From the data, copy out every line in which the word "points" appears.

(Records excerpted from a collection)
=== Section Start ===
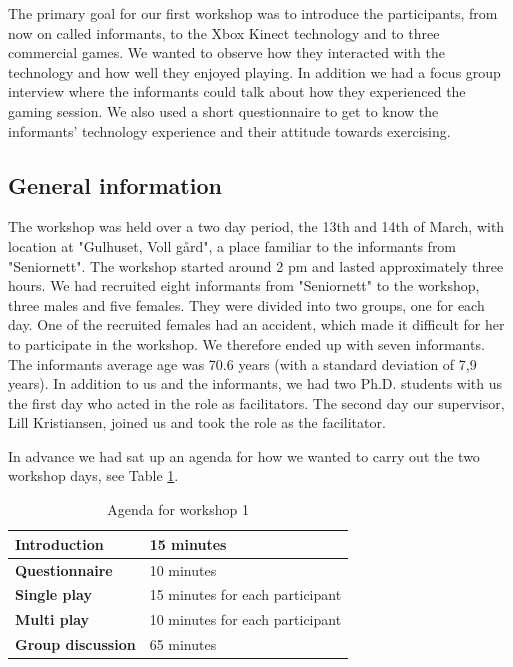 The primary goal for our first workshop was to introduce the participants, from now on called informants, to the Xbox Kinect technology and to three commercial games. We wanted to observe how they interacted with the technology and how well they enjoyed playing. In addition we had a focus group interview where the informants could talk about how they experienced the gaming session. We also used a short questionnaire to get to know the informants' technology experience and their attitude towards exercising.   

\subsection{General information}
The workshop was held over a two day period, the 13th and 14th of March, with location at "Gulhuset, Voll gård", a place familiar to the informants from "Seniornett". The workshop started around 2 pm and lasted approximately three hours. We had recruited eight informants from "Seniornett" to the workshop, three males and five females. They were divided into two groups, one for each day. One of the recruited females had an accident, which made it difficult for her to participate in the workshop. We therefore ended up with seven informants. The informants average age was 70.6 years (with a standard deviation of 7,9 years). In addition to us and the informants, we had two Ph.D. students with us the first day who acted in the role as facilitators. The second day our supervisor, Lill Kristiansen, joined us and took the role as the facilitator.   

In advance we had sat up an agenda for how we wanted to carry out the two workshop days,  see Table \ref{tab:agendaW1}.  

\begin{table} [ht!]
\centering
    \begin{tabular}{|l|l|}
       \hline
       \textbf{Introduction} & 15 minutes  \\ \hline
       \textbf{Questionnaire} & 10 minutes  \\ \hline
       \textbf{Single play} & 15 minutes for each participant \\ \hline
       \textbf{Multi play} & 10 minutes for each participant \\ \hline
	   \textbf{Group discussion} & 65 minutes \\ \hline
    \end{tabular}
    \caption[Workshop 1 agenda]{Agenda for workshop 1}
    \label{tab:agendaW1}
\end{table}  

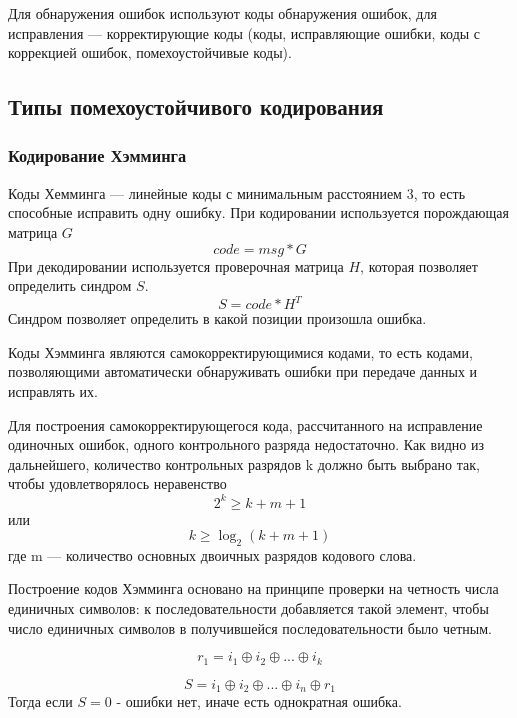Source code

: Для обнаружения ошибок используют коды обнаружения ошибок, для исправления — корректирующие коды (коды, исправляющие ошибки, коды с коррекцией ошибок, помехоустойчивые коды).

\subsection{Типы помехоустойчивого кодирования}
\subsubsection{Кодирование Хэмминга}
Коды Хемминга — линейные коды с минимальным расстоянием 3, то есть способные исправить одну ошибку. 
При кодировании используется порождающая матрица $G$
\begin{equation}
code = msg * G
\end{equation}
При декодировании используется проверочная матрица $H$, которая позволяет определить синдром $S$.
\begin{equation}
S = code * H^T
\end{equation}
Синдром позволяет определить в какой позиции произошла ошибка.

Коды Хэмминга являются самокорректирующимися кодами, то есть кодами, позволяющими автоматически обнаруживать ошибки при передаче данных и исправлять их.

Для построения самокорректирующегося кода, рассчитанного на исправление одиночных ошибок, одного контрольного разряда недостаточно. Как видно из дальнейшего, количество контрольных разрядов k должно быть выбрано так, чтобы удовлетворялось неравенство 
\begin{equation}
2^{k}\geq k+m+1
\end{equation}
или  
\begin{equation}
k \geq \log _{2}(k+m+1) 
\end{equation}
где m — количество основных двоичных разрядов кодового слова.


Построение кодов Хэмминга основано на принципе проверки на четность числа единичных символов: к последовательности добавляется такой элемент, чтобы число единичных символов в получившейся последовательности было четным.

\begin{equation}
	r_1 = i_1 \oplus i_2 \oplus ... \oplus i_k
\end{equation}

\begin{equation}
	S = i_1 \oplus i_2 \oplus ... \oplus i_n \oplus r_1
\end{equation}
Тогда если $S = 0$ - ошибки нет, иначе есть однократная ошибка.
=== Section End ===
=== Section Start ===
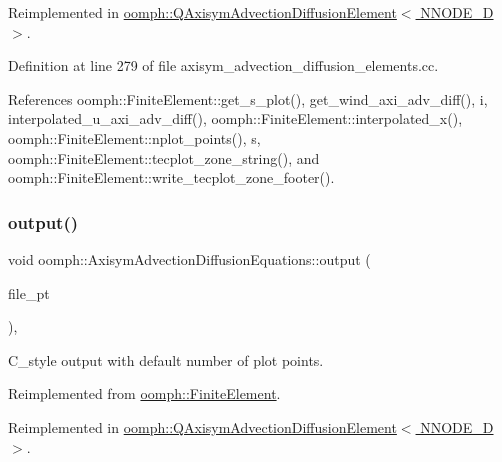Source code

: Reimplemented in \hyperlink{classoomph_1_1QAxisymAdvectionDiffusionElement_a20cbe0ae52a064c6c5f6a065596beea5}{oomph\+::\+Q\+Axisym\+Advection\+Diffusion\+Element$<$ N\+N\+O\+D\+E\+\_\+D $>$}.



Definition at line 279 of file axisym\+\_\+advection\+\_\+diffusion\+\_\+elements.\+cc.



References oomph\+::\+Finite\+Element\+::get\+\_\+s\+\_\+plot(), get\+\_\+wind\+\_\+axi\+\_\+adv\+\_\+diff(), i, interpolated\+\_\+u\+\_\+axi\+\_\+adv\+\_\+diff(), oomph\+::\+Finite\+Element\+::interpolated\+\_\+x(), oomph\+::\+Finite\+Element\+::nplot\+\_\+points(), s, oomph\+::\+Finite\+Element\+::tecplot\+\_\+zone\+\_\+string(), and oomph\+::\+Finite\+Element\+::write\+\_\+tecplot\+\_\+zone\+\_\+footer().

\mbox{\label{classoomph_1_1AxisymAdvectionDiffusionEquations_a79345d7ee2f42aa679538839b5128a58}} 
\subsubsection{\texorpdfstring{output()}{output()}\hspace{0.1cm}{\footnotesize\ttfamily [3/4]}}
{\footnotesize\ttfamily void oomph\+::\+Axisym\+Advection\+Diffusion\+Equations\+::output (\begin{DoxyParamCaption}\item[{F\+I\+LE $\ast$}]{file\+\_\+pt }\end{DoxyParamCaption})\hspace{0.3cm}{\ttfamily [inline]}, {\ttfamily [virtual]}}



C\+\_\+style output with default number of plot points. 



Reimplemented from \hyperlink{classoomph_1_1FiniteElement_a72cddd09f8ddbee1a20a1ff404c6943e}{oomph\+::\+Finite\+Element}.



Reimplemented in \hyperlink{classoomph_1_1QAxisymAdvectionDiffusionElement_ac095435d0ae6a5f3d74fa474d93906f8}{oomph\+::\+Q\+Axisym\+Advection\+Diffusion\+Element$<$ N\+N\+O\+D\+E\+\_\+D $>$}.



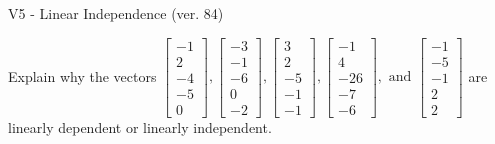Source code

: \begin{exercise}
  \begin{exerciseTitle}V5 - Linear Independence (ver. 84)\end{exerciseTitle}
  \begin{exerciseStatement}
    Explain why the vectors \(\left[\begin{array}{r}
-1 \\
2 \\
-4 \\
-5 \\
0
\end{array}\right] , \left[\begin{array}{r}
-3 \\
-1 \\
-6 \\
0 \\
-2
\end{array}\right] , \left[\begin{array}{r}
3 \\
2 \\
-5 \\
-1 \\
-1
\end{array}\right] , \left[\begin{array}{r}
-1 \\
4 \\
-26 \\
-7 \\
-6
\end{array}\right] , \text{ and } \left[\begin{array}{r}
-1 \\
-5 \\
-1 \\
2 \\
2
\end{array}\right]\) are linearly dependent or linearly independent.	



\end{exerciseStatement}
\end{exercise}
=== Section End ===
=== Section Start ===
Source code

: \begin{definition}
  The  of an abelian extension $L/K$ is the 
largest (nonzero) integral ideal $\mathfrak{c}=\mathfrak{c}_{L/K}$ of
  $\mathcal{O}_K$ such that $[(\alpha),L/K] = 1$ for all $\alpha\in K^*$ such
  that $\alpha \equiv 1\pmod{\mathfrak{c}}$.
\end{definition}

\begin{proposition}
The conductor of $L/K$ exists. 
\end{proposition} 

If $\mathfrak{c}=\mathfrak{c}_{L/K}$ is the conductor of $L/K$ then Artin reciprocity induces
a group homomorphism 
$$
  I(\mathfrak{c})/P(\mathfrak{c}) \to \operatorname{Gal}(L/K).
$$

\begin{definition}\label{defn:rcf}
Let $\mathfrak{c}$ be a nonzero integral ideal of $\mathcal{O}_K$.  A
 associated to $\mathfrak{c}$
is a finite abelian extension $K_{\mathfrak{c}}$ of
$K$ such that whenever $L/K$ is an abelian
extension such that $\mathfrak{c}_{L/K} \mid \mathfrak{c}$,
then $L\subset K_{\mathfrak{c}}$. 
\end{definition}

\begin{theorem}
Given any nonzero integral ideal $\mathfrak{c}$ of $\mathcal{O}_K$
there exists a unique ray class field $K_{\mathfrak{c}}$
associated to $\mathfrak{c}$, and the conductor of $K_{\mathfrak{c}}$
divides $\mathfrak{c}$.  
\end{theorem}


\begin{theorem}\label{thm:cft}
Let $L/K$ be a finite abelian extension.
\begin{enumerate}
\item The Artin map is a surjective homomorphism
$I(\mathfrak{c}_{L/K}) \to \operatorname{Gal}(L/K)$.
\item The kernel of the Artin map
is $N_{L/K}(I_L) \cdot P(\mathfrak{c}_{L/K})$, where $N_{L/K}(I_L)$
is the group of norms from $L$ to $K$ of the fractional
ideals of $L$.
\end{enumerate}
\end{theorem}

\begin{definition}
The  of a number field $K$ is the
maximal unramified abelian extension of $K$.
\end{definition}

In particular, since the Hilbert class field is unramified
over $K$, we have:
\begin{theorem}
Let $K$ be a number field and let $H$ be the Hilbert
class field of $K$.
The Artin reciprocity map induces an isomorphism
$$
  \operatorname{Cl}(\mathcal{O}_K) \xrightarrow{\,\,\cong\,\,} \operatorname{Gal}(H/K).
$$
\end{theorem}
=== Section End ===
* Output
References oomph\+::\+Finite\+Element\+::get\+\_\+s\+\_\+plot(), get\+\_\+wind\+\_\+axi\+\_\+adv\+\_\+diff(), i, interpolated\+\_\+u\+\_\+axi\+\_\+adv\+\_\+diff(), oomph\+::\+Finite\+Element\+::interpolated\+\_\+x(), oomph\+::\+Finite\+Element\+::nplot\+\_\+points(), s, oomph\+::\+Finite\+Element\+::tecplot\+\_\+zone\+\_\+string(), and oomph\+::\+Finite\+Element\+::write\+\_\+tecplot\+\_\+zone\+\_\+footer().
C\+\_\+style output with default number of plot points. 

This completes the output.